Defendant objected to plaintiff's refusal, and demanded that the dispute be submitted to arbitration, under the arbitration clause in the policy. Plaintiff then brought this action, seeking a declaratory judgment that the arbitration clause does not require plaintiff to submit to the arbitration of this dispute. Defendant filed a counterclaim seeking a declaratory judgment to the contrary. Plaintiff has now filed a motion for summary judgment on the arbitration question, which is essentially unopposed. (Although defendant responded with a cross motion for summary judgment, she does not address the arbitration question, but only argues the merits of her claim to benefits).
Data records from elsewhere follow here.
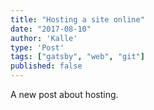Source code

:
 ```yaml
---
title: "Hosting a site online"
date: "2017-08-10"
author: 'Kalle'
type: 'Post'
tags: ["gatsby", "web", "git"]
published: false
---
```


A new post about hosting.
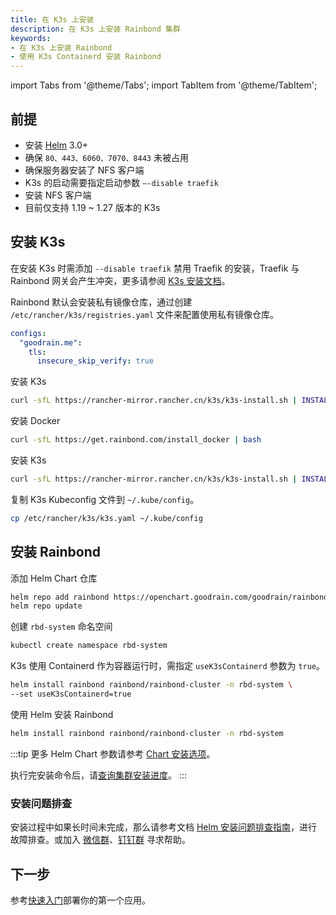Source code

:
 ```yaml
---
title: 在 K3s 上安装
description: 在 K3s 上安装 Rainbond 集群
keywords:
- 在 K3s 上安装 Rainbond
- 使用 K3s Containerd 安装 Rainbond
---
```


import Tabs from '@theme/Tabs';
import TabItem from '@theme/TabItem';

## 前提

- 安装 [Helm](../../../ops-guide/tools/#helm-cli) 3.0+
- 确保 `80、443、6060、7070、8443` 未被占用
- 确保服务器安装了 NFS 客户端
- K3s 的启动需要指定启动参数 `–-disable traefik`
- 安装 NFS 客户端
- 目前仅支持 1.19 ~ 1.27 版本的 K3s

## 安装 K3s

在安装 K3s 时需添加 `--disable traefik` 禁用 Traefik 的安装，Traefik 与 Rainbond 网关会产生冲突，更多请参阅 [K3s 安装文档](https://docs.k3s.io/installation)。

<Tabs>
  <TabItem value="containerd" label="Containerd" default>

Rainbond 默认会安装私有镜像仓库，通过创建 `/etc/rancher/k3s/registries.yaml` 文件来配置使用私有镜像仓库。

```yaml
configs:
  "goodrain.me":
    tls:
      insecure_skip_verify: true
```

安装 K3s

```bash
curl -sfL https://rancher-mirror.rancher.cn/k3s/k3s-install.sh | INSTALL_K3S_MIRROR=cn INSTALL_K3S_EXEC="--disable traefik" INSTALL_K3S_VERSION="v1.24.10+k3s1" sh -
```

  </TabItem>
  <TabItem value="docker" label="Docker">

安装 Docker

```bash
curl -sfL https://get.rainbond.com/install_docker | bash
```

安装 K3s

```bash
curl -sfL https://rancher-mirror.rancher.cn/k3s/k3s-install.sh | INSTALL_K3S_MIRROR=cn INSTALL_K3S_EXEC="--docker --disable traefik" INSTALL_K3S_VERSION="v1.24.10+k3s1" sh -
```

  </TabItem>
</Tabs>

复制 K3s Kubeconfig 文件到 `~/.kube/config`。

```bash
cp /etc/rancher/k3s/k3s.yaml ~/.kube/config
```

## 安装 Rainbond

添加 Helm Chart 仓库

```bash
helm repo add rainbond https://openchart.goodrain.com/goodrain/rainbond
helm repo update
```

创建 `rbd-system` 命名空间

```bash
kubectl create namespace rbd-system
```

<Tabs>
  <TabItem value="containerd" label="Containerd" default>

K3s 使用 Containerd 作为容器运行时，需指定 `useK3sContainerd` 参数为 `true`。

```bash
helm install rainbond rainbond/rainbond-cluster -n rbd-system \
--set useK3sContainerd=true
```

  </TabItem>
  <TabItem value="docker" label="Docker">

使用 Helm 安装 Rainbond
```bash
helm install rainbond rainbond/rainbond-cluster -n rbd-system
```

  </TabItem>
</Tabs>

:::tip
更多 Helm Chart 参数请参考 [Chart 安装选项](../vaules-config)。

执行完安装命令后，请[查询集群安装进度](../install-from-kubernetes#4-安装进度查询)。
:::

### 安装问题排查

安装过程中如果长时间未完成，那么请参考文档 [Helm 安装问题排查指南](../../../troubleshooting/installation/helm)，进行故障排查。或加入 [微信群](/community/support#微信群)、[钉钉群](/community/support#钉钉群) 寻求帮助。

## 下一步

参考[快速入门](/docs/quick-start/getting-started/)部署你的第一个应用。
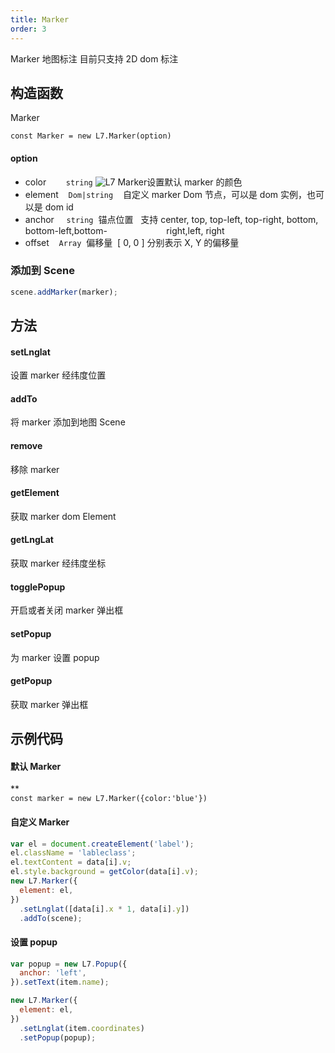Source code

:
 ```yaml
---
title: Marker
order: 3
---
```


Marker 地图标注 目前只支持 2D dom 标注

## 构造函数

Marker

`const Marker = new L7.Marker(option)`

#### option

- color        `string` ![L7 Marker](https://gw.alipayobjects.com/zos/basement_prod/b10e0efd-8379-4b04-bcbb-5cfefaa0327f.svg)设置默认 marker 的颜色
- element    `Dom|string`    自定义 marker Dom 节点，可以是 dom 实例，也可以是 dom id
- anchor     `string`  锚点位置   支持 center, top, top-left, top-right, bottom, bottom-left,bottom-                        right,left, right
- offset    `Array`  偏移量  [ 0, 0 ] 分别表示 X, Y 的偏移量

### 添加到 Scene

```javascript
scene.addMarker(marker);
```

## 方法

#### setLnglat

设置 marker 经纬度位置

#### addTo

将 marker 添加到地图 Scene

#### remove

移除 marker

#### getElement

获取 marker dom Element

#### getLngLat

获取 marker 经纬度坐标

#### togglePopup

开启或者关闭 marker 弹出框

#### setPopup

为 marker 设置 popup

#### getPopup

获取 marker 弹出框

## 示例代码

#### 默认 Marker

\*\*<br />`const marker = new L7.Marker({color:'blue'})`

#### 自定义 Marker

```javascript
var el = document.createElement('label');
el.className = 'lableclass';
el.textContent = data[i].v;
el.style.background = getColor(data[i].v);
new L7.Marker({
  element: el,
})
  .setLnglat([data[i].x * 1, data[i].y])
  .addTo(scene);
```

#### 设置 popup

```javascript
var popup = new L7.Popup({
  anchor: 'left',
}).setText(item.name);

new L7.Marker({
  element: el,
})
  .setLnglat(item.coordinates)
  .setPopup(popup);
```
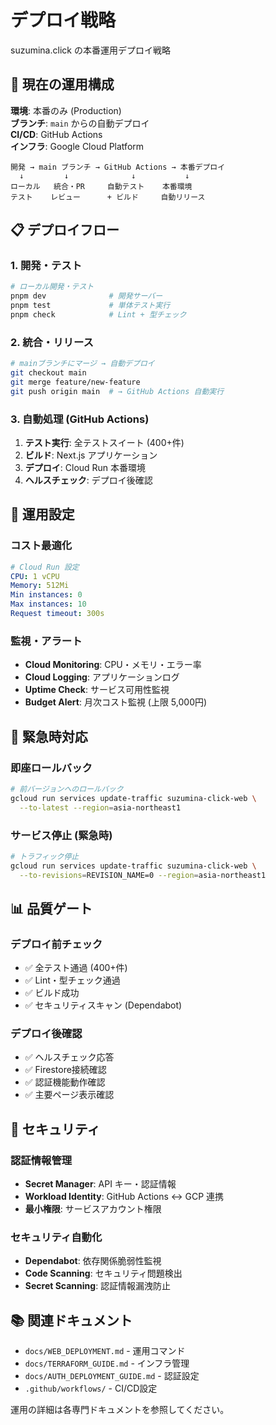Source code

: # デプロイ戦略

suzumina.click の本番運用デプロイ戦略

## 🚀 現在の運用構成

**環境**: 本番のみ (Production)  
**ブランチ**: `main` からの自動デプロイ  
**CI/CD**: GitHub Actions  
**インフラ**: Google Cloud Platform

```text
開発 → main ブランチ → GitHub Actions → 本番デプロイ
  ↓         ↓              ↓           ↓
ローカル   統合・PR     自動テスト    本番環境
テスト    レビュー      + ビルド     自動リリース
```

## 📋 デプロイフロー

### 1. 開発・テスト

```bash
# ローカル開発・テスト
pnpm dev              # 開発サーバー
pnpm test             # 単体テスト実行
pnpm check            # Lint + 型チェック
```

### 2. 統合・リリース

```bash
# mainブランチにマージ → 自動デプロイ
git checkout main
git merge feature/new-feature
git push origin main  # → GitHub Actions 自動実行
```

### 3. 自動処理 (GitHub Actions)

1. **テスト実行**: 全テストスイート (400+件)
2. **ビルド**: Next.js アプリケーション
3. **デプロイ**: Cloud Run 本番環境
4. **ヘルスチェック**: デプロイ後確認

## 🔧 運用設定

### コスト最適化

```yaml
# Cloud Run 設定
CPU: 1 vCPU
Memory: 512Mi  
Min instances: 0
Max instances: 10
Request timeout: 300s
```

### 監視・アラート

- **Cloud Monitoring**: CPU・メモリ・エラー率
- **Cloud Logging**: アプリケーションログ
- **Uptime Check**: サービス可用性監視
- **Budget Alert**: 月次コスト監視 (上限 5,000円)

## 🚨 緊急時対応

### 即座ロールバック

```bash
# 前バージョンへのロールバック
gcloud run services update-traffic suzumina-click-web \
  --to-latest --region=asia-northeast1
```

### サービス停止 (緊急時)

```bash
# トラフィック停止
gcloud run services update-traffic suzumina-click-web \
  --to-revisions=REVISION_NAME=0 --region=asia-northeast1
```

## 📊 品質ゲート

### デプロイ前チェック

- ✅ 全テスト通過 (400+件)
- ✅ Lint・型チェック通過
- ✅ ビルド成功
- ✅ セキュリティスキャン (Dependabot)

### デプロイ後確認

- ✅ ヘルスチェック応答
- ✅ Firestore接続確認
- ✅ 認証機能動作確認
- ✅ 主要ページ表示確認

## 🔐 セキュリティ

### 認証情報管理

- **Secret Manager**: API キー・認証情報
- **Workload Identity**: GitHub Actions ↔ GCP 連携
- **最小権限**: サービスアカウント権限

### セキュリティ自動化

- **Dependabot**: 依存関係脆弱性監視
- **Code Scanning**: セキュリティ問題検出
- **Secret Scanning**: 認証情報漏洩防止

## 📚 関連ドキュメント

- `docs/WEB_DEPLOYMENT.md` - 運用コマンド
- `docs/TERRAFORM_GUIDE.md` - インフラ管理
- `docs/AUTH_DEPLOYMENT_GUIDE.md` - 認証設定
- `.github/workflows/` - CI/CD設定

運用の詳細は各専門ドキュメントを参照してください。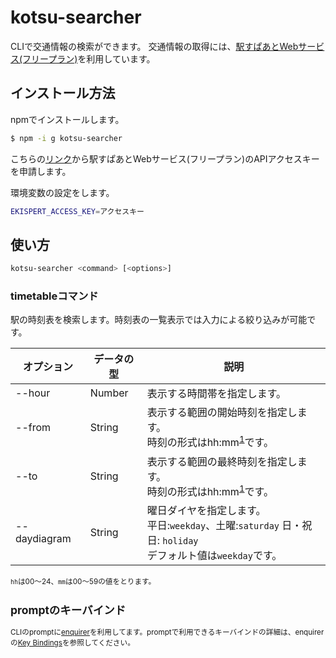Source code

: # kotsu-searcher

CLIで交通情報の検索ができます。
交通情報の取得には、[駅すぱあとWebサービス(フリープラン)](https://ekiworld.net/service/sier/webservice/free_provision.html?utm_source=ekiworld&utm_medium=website&utm_campaign=ews_ekiworld_product_intro)を利用しています。

## インストール方法
npmでインストールします。
```sh
$ npm -i g kotsu-searcher
```

こちらの[リンク](https://ekiworld.net/free_provision/index.php?utm_source=ekiworld&utm_medium=website&utm_campaign=ews_ekiworld_product_free_header)から駅すぱあとWebサービス(フリープラン)のAPIアクセスキーを申請します。</br>

環境変数の設定をします。
```sh
EKISPERT_ACCESS_KEY=アクセスキー
```

## 使い方
```sh
kotsu-searcher <command> [<options>]
```

### timetableコマンド
駅の時刻表を検索します。時刻表の一覧表示では入力による絞り込みが可能です。

| オプション   | データの型 | 説明                                                                                    |
|--------------|------------|-----------------------------------------------------------------------------------------|
| --hour       | Number     | 表示する時間帯を指定します。                                                            |
| --from       | String     | 表示する範囲の開始時刻を指定します。</br> 時刻の形式はhh:mm<sup>[1](#note1)</sup>です。 |
| --to         | String     | 表示する範囲の最終時刻を指定します。</br> 時刻の形式はhh:mm<sup>[1](#note1)</sup>です。 |
| --daydiagram | String     | 曜日ダイヤを指定します。</br> 平日:`weekday`、土曜:`saturday` 日・祝日: `holiday`</br> デフォルト値は`weekday`です。       |

<small id="note1"> `hh`は00〜24、`mm`は00〜59の値をとります。

## promptのキーバインド
CLIのpromptに[enquirer](https://github.com/enquirer/enquirer)を利用してます。promptで利用できるキーバインドの詳細は、enquirerの[Key Bindings](https://github.com/enquirer/enquirer#-key-bindings)を参照してください。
For the reasons that follow, I hold that this dispute is not subject to arbitration under the policy.
The arbitration clause in the contract provides:
Policy at Para. 4. The language of this clause is plain and unambiguous. It makes two kinds of disputes subject to arbitration: disputes over "whether the insured is legally entitled to recover damages from the owner or driver of [the] vehicle," and disputes over "the amount of damages."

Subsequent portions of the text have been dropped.